RECORD EXCERPTS
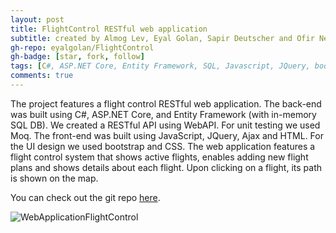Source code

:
 ```yaml
---
layout: post
title: FlightControl RESTful web application
subtitle: created by Almog Lev, Eyal Golan, Sapir Deutscher and Ofir Netzer.
gh-repo: eyalgolan/FlightControl
gh-badge: [star, fork, follow]
tags: [C#, ASP.NET Core, Entity Framework, SQL, Javascript, JQuery, bootstrap, html, css]
comments: true
---
```


The project features a flight control RESTful web application.
The back-end was built using C#, ASP.NET Core, and Entity Framework (with in-memory SQL DB). We created a RESTful API using WebAPI. For unit testing we used Moq.
The front-end was built using JavaScript, JQuery, Ajax and HTML. For the UI design we used bootstrap and CSS.
The web application features a flight control system that shows active flights, enables adding new flight plans and shows details about each flight. Upon clicking on a flight, its path is shown on the map.

You can check out the git repo [here](https://github.com/eyalgolan/FlightControl).

![WebApplicationFlightControl](https://github.com/eyalgolan/eyalgolan.github.io/blob/master/img/WebApplicationFlightControl.jpg?raw=true)
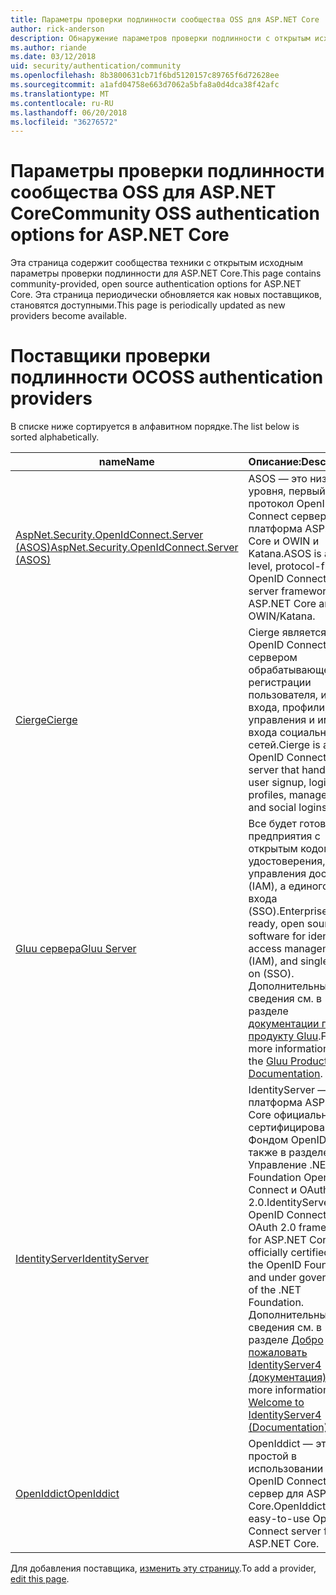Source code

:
 ```yaml
---
title: Параметры проверки подлинности сообщества OSS для ASP.NET Core
author: rick-anderson
description: Обнаружение параметров проверки подлинности с открытым исходным кодом для ASP.NET Core.
ms.author: riande
ms.date: 03/12/2018
uid: security/authentication/community
ms.openlocfilehash: 8b3800631cb71f6bd5120157c89765f6d72628ee
ms.sourcegitcommit: a1afd04758e663d7062a5bfa8a0d4dca38f42afc
ms.translationtype: MT
ms.contentlocale: ru-RU
ms.lasthandoff: 06/20/2018
ms.locfileid: "36276572"
---
```

# <a name="community-oss-authentication-options-for-aspnet-core"></a><span data-ttu-id="06e7b-103">Параметры проверки подлинности сообщества OSS для ASP.NET Core</span><span class="sxs-lookup"><span data-stu-id="06e7b-103">Community OSS authentication options for ASP.NET Core</span></span>

<span data-ttu-id="06e7b-104">Эта страница содержит сообщества техники с открытым исходным параметры проверки подлинности для ASP.NET Core.</span><span class="sxs-lookup"><span data-stu-id="06e7b-104">This page contains community-provided, open source authentication options for ASP.NET Core.</span></span> <span data-ttu-id="06e7b-105">Эта страница периодически обновляется как новых поставщиков, становятся доступными.</span><span class="sxs-lookup"><span data-stu-id="06e7b-105">This page is periodically updated as new providers become available.</span></span>

# <a name="oss-authentication-providers"></a><span data-ttu-id="06e7b-106">Поставщики проверки подлинности ОС</span><span class="sxs-lookup"><span data-stu-id="06e7b-106">OSS authentication providers</span></span>

<span data-ttu-id="06e7b-107">В списке ниже сортируется в алфавитном порядке.</span><span class="sxs-lookup"><span data-stu-id="06e7b-107">The list below is sorted alphabetically.</span></span>

| <span data-ttu-id="06e7b-108">name</span><span class="sxs-lookup"><span data-stu-id="06e7b-108">Name</span></span> | <span data-ttu-id="06e7b-109">Описание:</span><span class="sxs-lookup"><span data-stu-id="06e7b-109">Description</span></span> |
| ---- | ----------- |
| [<span data-ttu-id="06e7b-110">AspNet.Security.OpenIdConnect.Server (ASOS)</span><span class="sxs-lookup"><span data-stu-id="06e7b-110">AspNet.Security.OpenIdConnect.Server (ASOS)</span></span>](https://github.com/aspnet-contrib/AspNet.Security.OpenIdConnect.Server) | <span data-ttu-id="06e7b-111">ASOS — это низкого уровня, первый протокол OpenID Connect сервер платформа ASP.NET Core и OWIN и Katana.</span><span class="sxs-lookup"><span data-stu-id="06e7b-111">ASOS is a low-level, protocol-first OpenID Connect server framework for ASP.NET Core and OWIN/Katana.</span></span> |
| [<span data-ttu-id="06e7b-112">Cierge</span><span class="sxs-lookup"><span data-stu-id="06e7b-112">Cierge</span></span>](https://github.com/pwdless/Cierge) | <span data-ttu-id="06e7b-113">Cierge является OpenID Connect сервером обрабатывающему регистрации пользователя, имя входа, профили, управления и имена входа социальных сетей.</span><span class="sxs-lookup"><span data-stu-id="06e7b-113">Cierge is an OpenID Connect server that handles user signup, login, profiles, management, and social logins.</span></span> |
| [<span data-ttu-id="06e7b-114">Gluu сервера</span><span class="sxs-lookup"><span data-stu-id="06e7b-114">Gluu Server</span></span>](https://gluu.org/) | <span data-ttu-id="06e7b-115">Все будет готово, предприятия с открытым кодом для удостоверения, управления доступом (IAM), а единого входа (SSO).</span><span class="sxs-lookup"><span data-stu-id="06e7b-115">Enterprise ready, open source software for identity, access management (IAM), and single sign-on (SSO).</span></span> <span data-ttu-id="06e7b-116">Дополнительные сведения см. в разделе [документации по продукту Gluu](https://gluu.org/docs/).</span><span class="sxs-lookup"><span data-stu-id="06e7b-116">For more information, see the [Gluu Product Documentation](https://gluu.org/docs/).</span></span> |
| [<span data-ttu-id="06e7b-117">IdentityServer</span><span class="sxs-lookup"><span data-stu-id="06e7b-117">IdentityServer</span></span>](https://identityserver.io/) | <span data-ttu-id="06e7b-118">IdentityServer — платформа ASP.NET Core официально сертифицирована Фондом OpenID, а также в разделе Управление .NET Foundation OpenID Connect и OAuth 2.0.</span><span class="sxs-lookup"><span data-stu-id="06e7b-118">IdentityServer is an OpenID Connect and OAuth 2.0 framework for ASP.NET Core, officially certified by the OpenID Foundation and under governance of the .NET Foundation.</span></span> <span data-ttu-id="06e7b-119">Дополнительные сведения см. в разделе [Добро пожаловать IdentityServer4 (документация)](https://identityserver4.readthedocs.io/en/release/).</span><span class="sxs-lookup"><span data-stu-id="06e7b-119">For more information, see [Welcome to IdentityServer4 (Documentation)](https://identityserver4.readthedocs.io/en/release/).</span></span> |
| [<span data-ttu-id="06e7b-120">OpenIddict</span><span class="sxs-lookup"><span data-stu-id="06e7b-120">OpenIddict</span></span>](https://github.com/openiddict/openiddict-core) | <span data-ttu-id="06e7b-121">OpenIddict — это простой в использовании OpenID Connect сервер для ASP.NET Core.</span><span class="sxs-lookup"><span data-stu-id="06e7b-121">OpenIddict is an easy-to-use OpenID Connect server for ASP.NET Core.</span></span> |

<span data-ttu-id="06e7b-122">Для добавления поставщика, [изменить эту страницу](https://github.com/login?return_to=https%3A%2F%2Fgithub.com%2Faspnet%2FDocs%2Fedit%2Fmaster%2Faspnetcore%2Fsecurity%2Fauthentication%2Fcommunity.md).</span><span class="sxs-lookup"><span data-stu-id="06e7b-122">To add a provider, [edit this page](https://github.com/login?return_to=https%3A%2F%2Fgithub.com%2Faspnet%2FDocs%2Fedit%2Fmaster%2Faspnetcore%2Fsecurity%2Fauthentication%2Fcommunity.md).</span></span>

WHAT THE EXERCISE ASKS
Filter the entries by the string "that" and copy each matching line.

EXERCISE SOLUTION
The web application features a flight control system that shows active flights, enables adding new flight plans and shows details about each flight. Upon clicking on a flight, its path is shown on the map.
| [<span data-ttu-id="06e7b-112">Cierge</span><span class="sxs-lookup"><span data-stu-id="06e7b-112">Cierge</span></span>](https://github.com/pwdless/Cierge) | <span data-ttu-id="06e7b-113">Cierge является OpenID Connect сервером обрабатывающему регистрации пользователя, имя входа, профили, управления и имена входа социальных сетей.</span><span class="sxs-lookup"><span data-stu-id="06e7b-113">Cierge is an OpenID Connect server that handles user signup, login, profiles, management, and social logins.</span></span> |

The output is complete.